# Work order:
Below are the records; pull every line that includes "would".

# Data shown:
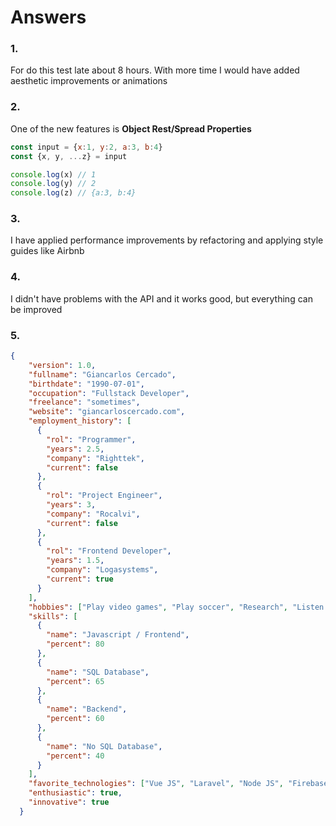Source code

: # Answers

### 1.
For do this test late about 8 hours. With more time I would have added aesthetic improvements or animations

### 2.
One of the new features is **Object Rest/Spread Properties**
```javascript
const input = {x:1, y:2, a:3, b:4}
const {x, y, ...z} = input

console.log(x) // 1
console.log(y) // 2
console.log(z) // {a:3, b:4}
```

### 3.
I have applied performance improvements by refactoring and applying style guides like Airbnb

### 4.
I didn't have problems with the API and it works good, but everything can be improved

### 5.
```json
{
    "version": 1.0,
    "fullname": "Giancarlos Cercado",
    "birthdate": "1990-07-01",
    "occupation": "Fullstack Developer",
    "freelance": "sometimes",
    "website": "giancarloscercado.com",
    "employment_history": [
      {
        "rol": "Programmer",
        "years": 2.5,
        "company": "Righttek",
        "current": false
      },
      {
        "rol": "Project Engineer",
        "years": 3,
        "company": "Rocalvi",
        "current": false
      },
      {
        "rol": "Frontend Developer",
        "years": 1.5,
        "company": "Logasystems",
        "current": true
      }
    ],
    "hobbies": ["Play video games", "Play soccer", "Research", "Listen to music |m/", "Poker ♣♤♢❤"],
    "skills": [
      {
        "name": "Javascript / Frontend",
        "percent": 80
      },
      {
        "name": "SQL Database",
        "percent": 65
      },
      {
        "name": "Backend",
        "percent": 60
      },
      {
        "name": "No SQL Database",
        "percent": 40
      }
    ],
    "favorite_technologies": ["Vue JS", "Laravel", "Node JS", "Firebase"],
    "enthusiastic": true,
    "innovative": true
  } 
```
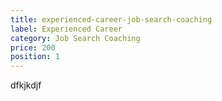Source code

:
 ```yaml
---
title: experienced-career-job-search-coaching
label: Experienced Career
category: Job Search Coaching
price: 200
position: 1
---
```

dfkjkdjf
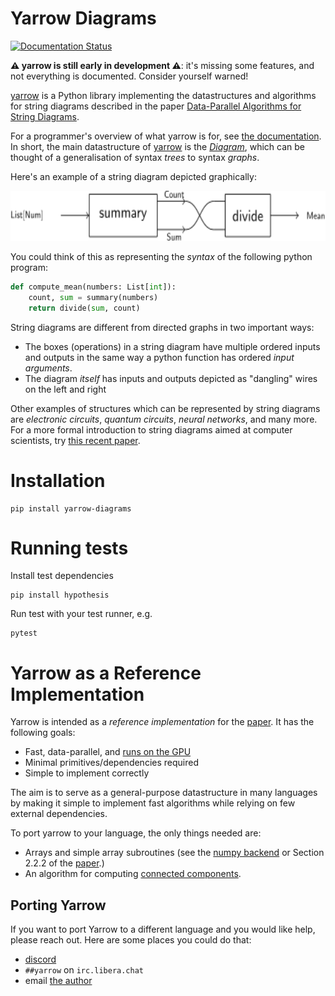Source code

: # Yarrow Diagrams

[![Documentation Status](https://readthedocs.org/projects/yarrow-diagrams/badge/?version=latest)](https://yarrow-diagrams.readthedocs.io/en/latest/?badge=latest)

**⚠️ yarrow is still early in development ⚠️**: it's missing some features, and not everything is documented. Consider yourself warned!

[yarrow](https://yarrow.id) is a Python library implementing the datastructures
and algorithms for string diagrams described in the paper
[Data-Parallel Algorithms for String Diagrams][yarrow-paper].

For a programmer's overview of what yarrow is for, see
[the documentation](https://yarrow-diagrams.readthedocs.io/).
In short, the main datastructure of [yarrow][yarrow] is the
[*Diagram*][diagram-docs], which can be thought of a generalisation of syntax
*trees* to syntax *graphs*.

[diagram-docs]: https://yarrow-diagrams.readthedocs.io/en/latest/_autosummary/yarrow.diagram.html

Here's an example of a string diagram depicted graphically:

<p align="center">
    <img src="./docs/source/mean-background.svg" style="height: 5rem;">
<p>

You could think of this as representing the *syntax* of the following python
program:

```py
def compute_mean(numbers: List[int]):
    count, sum = summary(numbers)
    return divide(sum, count)
```

String diagrams are different from directed graphs in two important ways:

- The boxes (operations) in a string diagram have multiple ordered inputs and outputs in the same way
  a python function has ordered *input arguments*.
- The diagram *itself* has inputs and outputs depicted as "dangling" wires on
  the left and right

Other examples of structures which can be represented by string diagrams are
*electronic circuits*, *quantum circuits*, *neural networks*, and many more.
For a more formal introduction to string diagrams aimed at computer scientists,
try [this recent paper](https://arxiv.org/abs/2305.08768).

# Installation

    pip install yarrow-diagrams

# Running tests

Install test dependencies

    pip install hypothesis

Run test with your test runner, e.g.

    pytest

# Yarrow as a Reference Implementation

Yarrow is intended as a *reference implementation* for the
[paper][yarrow-paper].
It has the following goals:

* Fast, data-parallel, and [runs on the GPU](./GPU_ACCELERATION.md)
* Minimal primitives/dependencies required
* Simple to implement correctly

The aim is to serve as a general-purpose datastructure in many languages
by making it simple to implement fast algorithms while relying
on few external dependencies.

To port yarrow to your language, the only things needed are:

* Arrays and simple array subroutines (see the [numpy backend](https://yarrow-diagrams.readthedocs.io/en/latest/_autosummary/_autosummary/yarrow.array.numpy.html#module-yarrow.array.numpy) or Section 2.2.2 of the [paper][yarrow-paper].)
* An algorithm for computing [connected components](https://en.wikipedia.org/wiki/Component_(graph_theory)#Algorithms).

## Porting Yarrow

If you want to port Yarrow to a different language and you would like help,
please reach out. Here are some places you could do that:

- [discord](https://discord.gg/GWhkmQgMn7)
- `##yarrow` on `irc.libera.chat`
- email [the author](https://statusfailed.com/about.html)

[yarrow-paper]: https://arxiv.org/abs/2305.01041
[yarrow]: https://yarrow.id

# Result of the exercise:
For do this test late about 8 hours. With more time I would have added aesthetic improvements or animations
If you want to port Yarrow to a different language and you would like help,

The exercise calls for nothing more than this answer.